Hollywood’a başladığında 46 yaşında olduğunu ve o güne kadar oyunculuk manasında aşikâr bir deneyim kazandığını lisana getiren usta oyuncu, “Bütün teknik kusurlarımızı biliyordum. Hollywood biliyorsunuz sinemanın tepesi. Ben orada memnun olacak formda oynamam gerekiyordu. Los Angeles ile Şam’ı kıyaslamamam gerekiyordu. Hollywood’da oturduğunuz sandalyeler, karavanlar bütün her şey farklı. Bütün bunlar benim için göz kamaştırıcıydı ve her şey senin hizmetine veriliyor. Lakin Arap dünyasında tam karşıtı biz her şeye hizmet ediyoruz, yani biz kameramana hizmet ediyorduk.
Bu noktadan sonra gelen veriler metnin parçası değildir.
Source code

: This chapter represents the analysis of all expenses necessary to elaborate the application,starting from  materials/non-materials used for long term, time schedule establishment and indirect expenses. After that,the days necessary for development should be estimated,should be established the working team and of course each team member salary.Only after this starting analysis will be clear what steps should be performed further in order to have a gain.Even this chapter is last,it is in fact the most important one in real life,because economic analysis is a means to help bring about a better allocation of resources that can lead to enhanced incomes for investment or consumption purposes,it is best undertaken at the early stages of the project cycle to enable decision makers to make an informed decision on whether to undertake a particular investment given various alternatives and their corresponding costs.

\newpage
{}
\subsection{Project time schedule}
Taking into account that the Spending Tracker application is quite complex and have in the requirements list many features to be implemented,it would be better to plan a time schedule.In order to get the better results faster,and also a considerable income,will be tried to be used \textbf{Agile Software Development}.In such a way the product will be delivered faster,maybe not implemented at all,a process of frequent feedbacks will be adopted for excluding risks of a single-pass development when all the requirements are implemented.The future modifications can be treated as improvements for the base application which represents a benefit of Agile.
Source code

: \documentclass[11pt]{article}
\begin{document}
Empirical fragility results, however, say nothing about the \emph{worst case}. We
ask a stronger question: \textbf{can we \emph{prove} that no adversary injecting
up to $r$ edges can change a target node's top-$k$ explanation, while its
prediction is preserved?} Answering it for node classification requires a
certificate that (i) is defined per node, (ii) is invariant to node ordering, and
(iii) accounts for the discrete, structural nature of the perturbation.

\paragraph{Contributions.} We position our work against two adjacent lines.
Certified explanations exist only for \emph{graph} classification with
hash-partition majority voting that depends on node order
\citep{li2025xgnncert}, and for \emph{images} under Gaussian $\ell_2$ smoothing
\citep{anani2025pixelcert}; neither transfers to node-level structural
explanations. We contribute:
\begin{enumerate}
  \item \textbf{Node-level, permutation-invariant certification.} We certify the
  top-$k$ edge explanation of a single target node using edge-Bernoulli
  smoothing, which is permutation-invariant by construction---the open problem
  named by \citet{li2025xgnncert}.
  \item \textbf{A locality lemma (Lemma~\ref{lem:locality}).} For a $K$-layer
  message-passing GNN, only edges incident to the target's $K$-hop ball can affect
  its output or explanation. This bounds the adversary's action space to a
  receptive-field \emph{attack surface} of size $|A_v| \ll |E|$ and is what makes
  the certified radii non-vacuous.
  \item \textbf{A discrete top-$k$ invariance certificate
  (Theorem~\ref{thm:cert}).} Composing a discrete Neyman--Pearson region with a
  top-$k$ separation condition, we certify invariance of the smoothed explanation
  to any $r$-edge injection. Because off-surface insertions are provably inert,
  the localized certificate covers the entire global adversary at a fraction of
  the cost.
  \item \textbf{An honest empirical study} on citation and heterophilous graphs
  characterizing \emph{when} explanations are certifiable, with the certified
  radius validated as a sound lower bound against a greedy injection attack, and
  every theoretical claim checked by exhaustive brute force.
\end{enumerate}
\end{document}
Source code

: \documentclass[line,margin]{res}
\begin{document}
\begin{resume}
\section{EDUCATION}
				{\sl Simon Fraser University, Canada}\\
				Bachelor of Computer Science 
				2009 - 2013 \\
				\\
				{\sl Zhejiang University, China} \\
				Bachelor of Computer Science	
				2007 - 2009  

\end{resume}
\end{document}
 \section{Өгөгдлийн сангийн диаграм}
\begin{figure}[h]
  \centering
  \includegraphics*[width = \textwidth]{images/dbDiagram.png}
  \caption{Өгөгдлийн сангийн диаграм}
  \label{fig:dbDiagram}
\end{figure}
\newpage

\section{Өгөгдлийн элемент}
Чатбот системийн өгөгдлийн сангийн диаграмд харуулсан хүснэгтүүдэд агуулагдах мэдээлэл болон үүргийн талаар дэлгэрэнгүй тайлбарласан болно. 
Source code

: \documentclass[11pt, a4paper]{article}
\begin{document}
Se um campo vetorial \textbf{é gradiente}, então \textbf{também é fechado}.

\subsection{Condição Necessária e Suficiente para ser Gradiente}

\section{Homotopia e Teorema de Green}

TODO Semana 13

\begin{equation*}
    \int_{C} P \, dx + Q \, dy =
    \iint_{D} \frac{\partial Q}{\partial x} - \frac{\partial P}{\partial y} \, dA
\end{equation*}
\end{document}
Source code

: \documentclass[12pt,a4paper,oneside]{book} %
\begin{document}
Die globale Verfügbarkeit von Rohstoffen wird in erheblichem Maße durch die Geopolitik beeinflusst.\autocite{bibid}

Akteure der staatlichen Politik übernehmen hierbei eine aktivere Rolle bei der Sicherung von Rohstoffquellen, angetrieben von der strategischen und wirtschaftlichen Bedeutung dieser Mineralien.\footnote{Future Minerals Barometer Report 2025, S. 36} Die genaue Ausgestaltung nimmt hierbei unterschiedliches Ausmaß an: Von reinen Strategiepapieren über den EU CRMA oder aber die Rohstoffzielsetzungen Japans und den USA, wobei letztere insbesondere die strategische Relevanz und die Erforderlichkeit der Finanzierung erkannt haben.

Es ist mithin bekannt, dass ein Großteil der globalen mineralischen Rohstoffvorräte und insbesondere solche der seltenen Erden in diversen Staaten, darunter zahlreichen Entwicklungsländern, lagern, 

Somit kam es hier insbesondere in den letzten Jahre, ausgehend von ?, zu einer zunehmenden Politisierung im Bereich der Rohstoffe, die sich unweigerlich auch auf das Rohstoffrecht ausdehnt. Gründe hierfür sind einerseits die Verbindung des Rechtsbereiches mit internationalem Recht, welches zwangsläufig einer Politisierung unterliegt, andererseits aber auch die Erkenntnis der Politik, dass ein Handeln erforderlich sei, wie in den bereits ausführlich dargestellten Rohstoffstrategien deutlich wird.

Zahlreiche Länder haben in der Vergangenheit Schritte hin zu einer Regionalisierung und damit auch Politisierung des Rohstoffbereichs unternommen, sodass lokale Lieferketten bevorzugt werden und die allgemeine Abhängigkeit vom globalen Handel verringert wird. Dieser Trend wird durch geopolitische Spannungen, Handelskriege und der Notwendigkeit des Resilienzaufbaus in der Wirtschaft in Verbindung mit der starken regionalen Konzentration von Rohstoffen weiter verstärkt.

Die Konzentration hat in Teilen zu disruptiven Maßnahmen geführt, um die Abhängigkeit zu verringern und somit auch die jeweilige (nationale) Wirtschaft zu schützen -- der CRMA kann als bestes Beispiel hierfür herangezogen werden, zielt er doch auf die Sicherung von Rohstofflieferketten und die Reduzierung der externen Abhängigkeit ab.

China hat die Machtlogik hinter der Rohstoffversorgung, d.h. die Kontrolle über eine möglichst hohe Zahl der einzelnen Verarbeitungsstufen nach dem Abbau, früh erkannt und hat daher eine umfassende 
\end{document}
Çekim yerlerinde kamerayı bile biz taşıyorduk.” değerlendirmesini yaptı.
Massoud, oyunculuğun milletlerarası bir lisan olduğunu ve bir oyuncunun sanatını kendi içinde taşıdığına dikkati çekerek, oyunculuk serüvenine dair şu bilgileri verdi:
“Tiyatroyu öncelikle Şam’da üniversitede okudum. Daha sonra 5 yıl farklı farklı ülkelere gittim. 1980’li yılların sonlarında Suriye’nin Avrupa ülkeleriyle bağları çok hoştu. Almanya’da, Fransa’da oyunculuk üzerine eğitim aldım. Yüksek enstitüde tıpkı vakitte profesörlük yaptım. Bütün bunlar tiyatrodaki oyunculuğumla birlikte devam etti. Bu vakitlerde televizyonda değildim, vaktim yoktu. Tiyatroyu çok seviyordum ve Suriye’de tiyatroda hoş işler yaptım. Farklı kültürlerin sanatını öğrendim. Arap dünyasının ve Batı’nın sanat anlayışına dair bilgiler edinerek, kendi sanatımı harmanladım. Farklı alanlarda da yer aldım. Birçok farklı rol oynadım, direktörlük yaptım. Yaklaşık 16 yıl tiyatro üzerine eğitim verdim. Galiba çalışmayı çok seviyordum.”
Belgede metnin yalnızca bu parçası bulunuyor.